• [TRY IT]:
Write out, word for word, every line in the data below from the one containing "todos los volúmenes." to the one containing "servicios en segundo", both of them included.

[Data records]
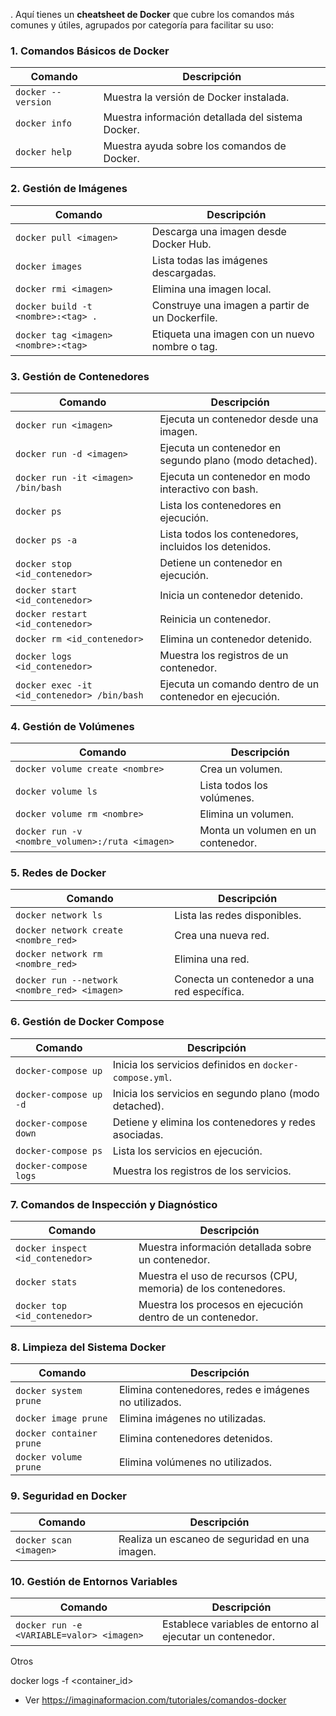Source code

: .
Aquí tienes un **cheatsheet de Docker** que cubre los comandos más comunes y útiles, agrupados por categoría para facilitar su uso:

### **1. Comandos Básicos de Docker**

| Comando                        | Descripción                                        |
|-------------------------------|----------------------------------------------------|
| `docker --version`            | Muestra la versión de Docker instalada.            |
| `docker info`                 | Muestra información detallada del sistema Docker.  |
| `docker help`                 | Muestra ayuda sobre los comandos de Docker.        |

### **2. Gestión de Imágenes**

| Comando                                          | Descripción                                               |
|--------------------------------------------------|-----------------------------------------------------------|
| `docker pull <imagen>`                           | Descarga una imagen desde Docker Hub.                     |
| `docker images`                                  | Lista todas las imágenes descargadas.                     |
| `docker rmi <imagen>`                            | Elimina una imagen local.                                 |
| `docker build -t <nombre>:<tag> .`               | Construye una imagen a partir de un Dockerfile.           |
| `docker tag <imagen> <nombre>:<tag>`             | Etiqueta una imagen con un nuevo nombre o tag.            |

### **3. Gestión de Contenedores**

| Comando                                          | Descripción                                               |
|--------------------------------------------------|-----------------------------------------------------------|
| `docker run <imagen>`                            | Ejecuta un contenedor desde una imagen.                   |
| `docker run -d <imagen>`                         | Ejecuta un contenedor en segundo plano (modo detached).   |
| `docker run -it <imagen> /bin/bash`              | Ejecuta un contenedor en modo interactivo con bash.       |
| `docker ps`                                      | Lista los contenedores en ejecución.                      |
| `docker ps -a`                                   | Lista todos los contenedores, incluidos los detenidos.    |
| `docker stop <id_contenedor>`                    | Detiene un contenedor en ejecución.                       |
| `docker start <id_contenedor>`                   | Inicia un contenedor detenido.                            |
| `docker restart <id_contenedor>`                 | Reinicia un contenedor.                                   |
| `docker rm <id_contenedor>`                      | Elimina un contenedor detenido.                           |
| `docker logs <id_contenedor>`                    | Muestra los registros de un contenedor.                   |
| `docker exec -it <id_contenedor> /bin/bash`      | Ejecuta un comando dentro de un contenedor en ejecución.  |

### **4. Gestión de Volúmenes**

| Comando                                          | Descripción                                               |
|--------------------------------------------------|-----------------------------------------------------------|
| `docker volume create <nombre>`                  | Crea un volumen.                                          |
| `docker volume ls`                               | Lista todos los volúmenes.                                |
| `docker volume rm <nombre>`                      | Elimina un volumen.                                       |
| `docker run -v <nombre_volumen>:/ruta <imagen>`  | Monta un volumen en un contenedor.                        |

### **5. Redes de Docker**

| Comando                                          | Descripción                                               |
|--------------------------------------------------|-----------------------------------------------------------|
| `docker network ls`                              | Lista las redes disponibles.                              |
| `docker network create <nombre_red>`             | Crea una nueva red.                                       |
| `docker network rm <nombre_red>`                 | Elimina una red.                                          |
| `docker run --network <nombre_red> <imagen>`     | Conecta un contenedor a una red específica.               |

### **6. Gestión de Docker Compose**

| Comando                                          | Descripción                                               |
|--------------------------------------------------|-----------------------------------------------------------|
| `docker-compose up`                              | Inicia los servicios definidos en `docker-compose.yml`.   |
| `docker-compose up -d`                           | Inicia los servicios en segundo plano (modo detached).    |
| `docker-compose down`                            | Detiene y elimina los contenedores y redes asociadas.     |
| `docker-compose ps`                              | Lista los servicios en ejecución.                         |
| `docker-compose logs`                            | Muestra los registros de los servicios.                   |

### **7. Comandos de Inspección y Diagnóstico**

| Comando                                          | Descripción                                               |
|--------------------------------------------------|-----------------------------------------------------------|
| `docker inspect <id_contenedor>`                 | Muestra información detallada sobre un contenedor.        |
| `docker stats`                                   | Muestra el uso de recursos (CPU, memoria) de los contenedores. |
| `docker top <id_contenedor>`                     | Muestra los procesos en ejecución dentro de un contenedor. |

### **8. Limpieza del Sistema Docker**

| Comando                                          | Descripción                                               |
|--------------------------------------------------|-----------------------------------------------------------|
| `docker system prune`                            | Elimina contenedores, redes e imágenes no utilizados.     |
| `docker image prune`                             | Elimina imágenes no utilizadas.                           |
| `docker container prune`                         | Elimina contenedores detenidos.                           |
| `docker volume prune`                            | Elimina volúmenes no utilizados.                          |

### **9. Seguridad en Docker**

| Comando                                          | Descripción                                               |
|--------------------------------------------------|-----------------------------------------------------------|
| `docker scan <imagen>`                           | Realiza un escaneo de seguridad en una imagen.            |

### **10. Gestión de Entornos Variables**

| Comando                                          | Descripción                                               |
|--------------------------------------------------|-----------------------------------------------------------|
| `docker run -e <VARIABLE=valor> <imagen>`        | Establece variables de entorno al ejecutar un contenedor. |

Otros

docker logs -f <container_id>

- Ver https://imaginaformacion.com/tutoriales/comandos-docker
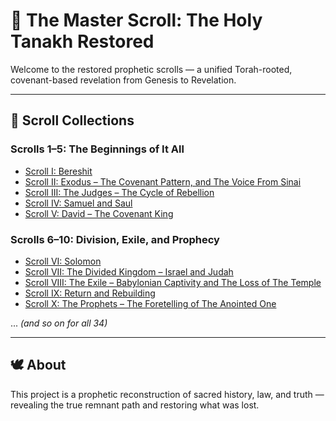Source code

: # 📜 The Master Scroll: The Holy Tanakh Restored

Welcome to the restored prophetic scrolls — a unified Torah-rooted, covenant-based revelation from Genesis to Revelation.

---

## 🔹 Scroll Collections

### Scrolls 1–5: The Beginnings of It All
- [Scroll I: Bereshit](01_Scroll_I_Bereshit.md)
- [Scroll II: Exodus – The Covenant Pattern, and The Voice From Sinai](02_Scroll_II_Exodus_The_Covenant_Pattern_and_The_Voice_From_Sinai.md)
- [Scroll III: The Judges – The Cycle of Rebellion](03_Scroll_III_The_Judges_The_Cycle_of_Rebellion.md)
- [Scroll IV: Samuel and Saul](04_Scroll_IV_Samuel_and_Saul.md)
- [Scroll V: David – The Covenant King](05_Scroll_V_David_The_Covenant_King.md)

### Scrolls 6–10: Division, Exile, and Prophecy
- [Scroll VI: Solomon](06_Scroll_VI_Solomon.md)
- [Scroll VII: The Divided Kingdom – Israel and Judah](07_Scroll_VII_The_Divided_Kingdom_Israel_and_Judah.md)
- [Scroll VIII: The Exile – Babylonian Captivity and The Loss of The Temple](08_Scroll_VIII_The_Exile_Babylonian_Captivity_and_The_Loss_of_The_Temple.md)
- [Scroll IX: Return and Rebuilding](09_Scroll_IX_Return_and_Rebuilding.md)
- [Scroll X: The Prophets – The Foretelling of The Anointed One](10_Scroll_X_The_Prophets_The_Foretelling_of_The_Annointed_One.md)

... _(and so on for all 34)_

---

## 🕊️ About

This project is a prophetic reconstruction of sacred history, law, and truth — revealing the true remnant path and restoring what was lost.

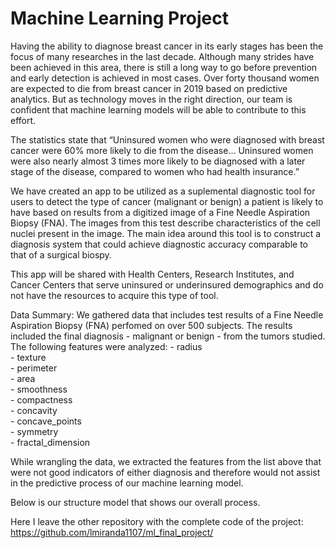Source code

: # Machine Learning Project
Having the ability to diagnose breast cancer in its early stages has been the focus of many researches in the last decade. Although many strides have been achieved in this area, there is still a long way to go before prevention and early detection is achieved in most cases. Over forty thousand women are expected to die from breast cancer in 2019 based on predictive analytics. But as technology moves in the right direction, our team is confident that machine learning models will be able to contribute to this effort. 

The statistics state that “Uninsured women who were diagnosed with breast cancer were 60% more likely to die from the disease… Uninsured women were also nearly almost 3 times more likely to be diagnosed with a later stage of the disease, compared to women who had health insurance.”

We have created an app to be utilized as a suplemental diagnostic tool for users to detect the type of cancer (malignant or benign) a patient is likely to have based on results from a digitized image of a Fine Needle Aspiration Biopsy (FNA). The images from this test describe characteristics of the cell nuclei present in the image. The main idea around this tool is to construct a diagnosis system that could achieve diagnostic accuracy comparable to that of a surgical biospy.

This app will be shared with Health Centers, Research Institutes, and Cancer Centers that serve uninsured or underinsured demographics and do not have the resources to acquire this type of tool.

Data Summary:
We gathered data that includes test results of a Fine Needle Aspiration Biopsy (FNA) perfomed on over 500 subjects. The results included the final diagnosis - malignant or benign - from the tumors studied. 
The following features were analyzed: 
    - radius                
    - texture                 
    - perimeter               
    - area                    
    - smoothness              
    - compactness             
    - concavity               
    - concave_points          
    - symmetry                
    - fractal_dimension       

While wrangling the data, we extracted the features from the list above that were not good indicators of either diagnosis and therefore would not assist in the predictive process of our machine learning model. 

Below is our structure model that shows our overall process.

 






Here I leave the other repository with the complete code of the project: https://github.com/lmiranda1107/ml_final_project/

• [RESPONSE AREA]:
| `docker volume ls`                               | Lista todos los volúmenes.                                |
| `docker volume rm <nombre>`                      | Elimina un volumen.                                       |
| `docker run -v <nombre_volumen>:/ruta <imagen>`  | Monta un volumen en un contenedor.                        |

### **5. Redes de Docker**

| Comando                                          | Descripción                                               |
|--------------------------------------------------|-----------------------------------------------------------|
| `docker network ls`                              | Lista las redes disponibles.                              |
| `docker network create <nombre_red>`             | Crea una nueva red.                                       |
| `docker network rm <nombre_red>`                 | Elimina una red.                                          |
| `docker run --network <nombre_red> <imagen>`     | Conecta un contenedor a una red específica.               |

### **6. Gestión de Docker Compose**

| Comando                                          | Descripción                                               |
|--------------------------------------------------|-----------------------------------------------------------|
| `docker-compose up`                              | Inicia los servicios definidos en `docker-compose.yml`.   |
| `docker-compose up -d`                           | Inicia los servicios en segundo plano (modo detached).    |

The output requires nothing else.